En ce qui concerne les technologies de l’information et de la communication (TIC) également, et précisément pour ce qui est de leur importance politique, la révolution dans les esprits est tout aussi notable. Après des années de total aveuglement sur les changements en cours, voilà qu’on voudrait faire tout à coup des soulèvements populaires tunisiens et égyptiens les premières “révolutions Twitter” de l’histoire du monde ! Naguère désert numérique voué à l’immobilisme politique, le monde arabe se voit miraculeusement transformé, par la grâce de certains commentateurs, en laboratoire des révolutions du troisième millénaire ! La diffusion des techniques numériques et l’adoption des réseaux sociaux ne sont le fait que d’une partie de la jeunesse arabe, bien entendu très loin d’être majoritaire. Il ne faut pas hésiter à le souligner alors que l’analphabétisme touche plus de la moitié de la population dans des pays comme le Yémen ou la Somalie mais aussi, à des degrés à peine moins élevés, comme l’Egypte ou le Maroc…

Cependant, on ne peut que se réjouir de voir enfin modifié le prisme à travers lequel le monde arabe a été longtemps observé. En France en particulier, l’histoire, les préjugés, les intérêts mal compris, ont trop longtemps imposé des œillères rendant pratiquement impossible une vision tant soit peu objective des réalités. Pour autant, il ne faudrait pas que de nouvelles illusions brouillent à nouveau notre lecture des faits. Tous les observateurs ou presque ont été surpris par ces soulèvements populaires, et plus encore peut-être par la manière dont les acteurs de ces mouvements se sont emparés des réseaux sociaux pour former des militants, pour mobiliser des manifestants, pour diffuser l’information sur leurs actions… Sans négliger toutes les autres déterminations œuvrant sans aucun doute au succès de ces revendications politiques, comment expliquer que le “web 2.0 arabe” ait pu y être présent d’une manière aussi marquante ?

Un retard “bienvenu”

Il n’y a pas d’acte de naissance pour le Web 2.0, personne ne saurait dire à quel moment précis les “anciennes” pratiques du Web ont évolué majoritairement vers d’autres modes de fonctionnement. Il apparaît néanmoins, rétrospectivement, que les prophéties qui annonçaient, quelques années seulement après la révolution du Web, sa mort prochaine, au profit d’autres usages d’internet, n’étaient pas sans fondement.
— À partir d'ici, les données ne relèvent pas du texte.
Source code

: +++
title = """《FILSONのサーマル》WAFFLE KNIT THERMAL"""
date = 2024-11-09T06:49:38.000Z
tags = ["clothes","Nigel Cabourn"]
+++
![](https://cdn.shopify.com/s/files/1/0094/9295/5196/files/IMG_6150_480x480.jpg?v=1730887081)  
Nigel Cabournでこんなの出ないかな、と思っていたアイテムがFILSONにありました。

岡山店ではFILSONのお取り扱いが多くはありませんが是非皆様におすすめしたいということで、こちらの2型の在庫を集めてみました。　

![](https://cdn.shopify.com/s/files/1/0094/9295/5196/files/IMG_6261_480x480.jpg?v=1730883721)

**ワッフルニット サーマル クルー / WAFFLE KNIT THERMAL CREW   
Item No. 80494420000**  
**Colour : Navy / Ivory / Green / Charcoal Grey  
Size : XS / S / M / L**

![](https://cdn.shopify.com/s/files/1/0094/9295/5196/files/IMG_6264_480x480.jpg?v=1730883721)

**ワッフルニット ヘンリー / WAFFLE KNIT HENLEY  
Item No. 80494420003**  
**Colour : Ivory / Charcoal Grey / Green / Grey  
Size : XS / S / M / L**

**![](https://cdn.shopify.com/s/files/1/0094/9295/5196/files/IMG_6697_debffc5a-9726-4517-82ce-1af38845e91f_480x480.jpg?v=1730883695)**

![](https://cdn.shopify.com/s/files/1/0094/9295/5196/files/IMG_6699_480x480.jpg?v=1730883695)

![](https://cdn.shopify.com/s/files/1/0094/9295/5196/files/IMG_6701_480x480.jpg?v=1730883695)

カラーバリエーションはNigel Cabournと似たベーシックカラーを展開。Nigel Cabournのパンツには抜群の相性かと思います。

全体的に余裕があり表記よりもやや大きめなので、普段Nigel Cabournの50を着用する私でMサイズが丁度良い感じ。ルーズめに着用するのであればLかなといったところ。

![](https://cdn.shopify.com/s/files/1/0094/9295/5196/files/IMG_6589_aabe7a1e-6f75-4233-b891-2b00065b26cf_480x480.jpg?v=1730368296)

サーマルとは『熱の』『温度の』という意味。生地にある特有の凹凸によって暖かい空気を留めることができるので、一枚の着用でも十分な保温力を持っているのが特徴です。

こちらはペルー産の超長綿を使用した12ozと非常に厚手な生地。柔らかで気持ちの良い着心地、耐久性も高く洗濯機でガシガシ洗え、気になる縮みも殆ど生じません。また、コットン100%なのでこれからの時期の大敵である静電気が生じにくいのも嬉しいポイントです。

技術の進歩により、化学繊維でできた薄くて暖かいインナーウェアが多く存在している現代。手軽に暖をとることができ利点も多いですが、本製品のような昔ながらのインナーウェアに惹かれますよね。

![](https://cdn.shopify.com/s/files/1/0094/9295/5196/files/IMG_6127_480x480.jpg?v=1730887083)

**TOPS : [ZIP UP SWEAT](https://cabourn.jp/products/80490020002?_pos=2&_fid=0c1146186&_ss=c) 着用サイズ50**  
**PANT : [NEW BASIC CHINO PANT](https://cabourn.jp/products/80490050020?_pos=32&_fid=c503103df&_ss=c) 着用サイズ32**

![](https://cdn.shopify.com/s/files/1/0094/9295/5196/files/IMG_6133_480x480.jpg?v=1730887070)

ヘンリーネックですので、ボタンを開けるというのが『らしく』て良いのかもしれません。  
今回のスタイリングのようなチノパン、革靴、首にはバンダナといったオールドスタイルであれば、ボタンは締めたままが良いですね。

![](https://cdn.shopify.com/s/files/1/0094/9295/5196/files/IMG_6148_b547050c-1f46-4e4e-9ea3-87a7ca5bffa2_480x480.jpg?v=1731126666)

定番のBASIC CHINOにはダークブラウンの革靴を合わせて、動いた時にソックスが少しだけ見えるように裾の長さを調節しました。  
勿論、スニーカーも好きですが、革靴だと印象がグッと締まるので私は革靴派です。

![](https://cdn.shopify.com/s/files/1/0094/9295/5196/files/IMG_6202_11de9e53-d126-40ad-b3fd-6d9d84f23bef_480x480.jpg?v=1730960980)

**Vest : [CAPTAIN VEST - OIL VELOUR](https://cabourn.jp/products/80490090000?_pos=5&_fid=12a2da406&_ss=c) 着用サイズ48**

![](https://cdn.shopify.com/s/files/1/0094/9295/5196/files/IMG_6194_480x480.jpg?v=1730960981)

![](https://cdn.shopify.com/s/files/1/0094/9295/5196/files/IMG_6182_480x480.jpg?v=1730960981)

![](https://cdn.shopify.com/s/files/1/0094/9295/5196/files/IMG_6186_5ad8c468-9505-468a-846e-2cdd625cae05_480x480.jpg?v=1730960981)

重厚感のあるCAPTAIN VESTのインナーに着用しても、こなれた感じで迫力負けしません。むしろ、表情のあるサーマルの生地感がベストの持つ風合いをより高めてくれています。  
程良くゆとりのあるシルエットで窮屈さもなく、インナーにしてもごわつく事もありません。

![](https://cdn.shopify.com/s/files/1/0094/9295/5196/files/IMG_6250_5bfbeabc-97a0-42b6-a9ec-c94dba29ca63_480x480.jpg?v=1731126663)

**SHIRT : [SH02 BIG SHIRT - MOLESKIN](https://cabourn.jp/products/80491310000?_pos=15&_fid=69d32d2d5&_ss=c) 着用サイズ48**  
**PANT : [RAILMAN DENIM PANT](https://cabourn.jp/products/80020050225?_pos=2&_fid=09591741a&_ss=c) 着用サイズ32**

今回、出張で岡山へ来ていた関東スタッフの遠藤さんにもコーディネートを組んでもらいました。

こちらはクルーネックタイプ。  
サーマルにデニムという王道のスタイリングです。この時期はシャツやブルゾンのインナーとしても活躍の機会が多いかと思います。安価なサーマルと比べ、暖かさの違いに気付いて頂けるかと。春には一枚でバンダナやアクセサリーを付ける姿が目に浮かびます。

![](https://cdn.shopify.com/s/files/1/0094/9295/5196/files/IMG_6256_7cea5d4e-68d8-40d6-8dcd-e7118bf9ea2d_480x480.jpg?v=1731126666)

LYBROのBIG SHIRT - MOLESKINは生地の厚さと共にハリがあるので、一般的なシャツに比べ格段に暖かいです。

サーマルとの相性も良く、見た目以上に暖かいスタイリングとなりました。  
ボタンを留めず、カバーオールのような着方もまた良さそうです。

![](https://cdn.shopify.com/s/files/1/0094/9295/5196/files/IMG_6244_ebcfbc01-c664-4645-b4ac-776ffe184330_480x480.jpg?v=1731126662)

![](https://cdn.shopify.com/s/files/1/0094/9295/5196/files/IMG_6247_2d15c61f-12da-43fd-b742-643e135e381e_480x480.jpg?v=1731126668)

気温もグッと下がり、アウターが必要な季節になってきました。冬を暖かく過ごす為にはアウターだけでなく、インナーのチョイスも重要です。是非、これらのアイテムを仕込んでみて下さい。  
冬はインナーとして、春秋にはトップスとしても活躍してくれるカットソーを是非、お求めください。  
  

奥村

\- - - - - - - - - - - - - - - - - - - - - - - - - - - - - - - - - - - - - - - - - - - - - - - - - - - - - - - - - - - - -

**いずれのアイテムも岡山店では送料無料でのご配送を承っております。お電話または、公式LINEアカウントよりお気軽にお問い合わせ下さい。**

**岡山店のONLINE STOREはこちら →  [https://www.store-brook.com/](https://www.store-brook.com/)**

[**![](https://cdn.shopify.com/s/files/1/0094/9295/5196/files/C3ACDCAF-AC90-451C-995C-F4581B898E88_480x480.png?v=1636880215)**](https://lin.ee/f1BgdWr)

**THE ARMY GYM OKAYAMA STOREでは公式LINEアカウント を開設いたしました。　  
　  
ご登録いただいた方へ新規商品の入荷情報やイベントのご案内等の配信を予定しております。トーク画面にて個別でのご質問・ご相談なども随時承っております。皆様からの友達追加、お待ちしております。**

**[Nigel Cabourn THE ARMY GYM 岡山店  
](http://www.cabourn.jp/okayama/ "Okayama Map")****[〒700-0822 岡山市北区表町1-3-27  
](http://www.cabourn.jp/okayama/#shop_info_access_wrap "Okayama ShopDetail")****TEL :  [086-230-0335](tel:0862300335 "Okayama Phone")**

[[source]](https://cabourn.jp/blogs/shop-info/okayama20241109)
De fait, c’est bien juste après l’entrée dans le troisième millénaire que l’histoire des TIC, déjà incroyablement rapide et ramassée, a connu une nouvelle inflexion radicale à la suite de la diffusion de nouvelles applications au nombre desquelles figurent celles que l’on connaît aujourd’hui sous le nom de “réseaux sociaux”.

Analysant ce phénomène – surtout par rapport à l’espace politique français ou plus largement européen – Dominique Cardon met l’accent sur un phénomène qui lui paraît essentiel, celui de la “massification des pratiques” qui accompagne cette nouvelle ère de l’internet. L’analyse vaut également pour le monde arabe, si ce n’est que les conséquences de ce qu’on n’appelait pas encore le “web 2.0″ y ont été paradoxalement décuplées par son “retard”. En effet, il y avait bien quelques raisons à la relative invisibilité de l’acculturation numérique du monde arabe pour tant d’observateurs. Au moment où internet entrait dans une nouvelle phase de son histoire, on pouvait penser, surtout lorsqu’on s’appuyait sur des instruments d’analyse strictement quantitatifs, que les pays arabes n’avaient toujours pas entamé une révolution technique où, à l’échelle mondiale, seuls les pays d’Afrique semblaient être encore moins avancés.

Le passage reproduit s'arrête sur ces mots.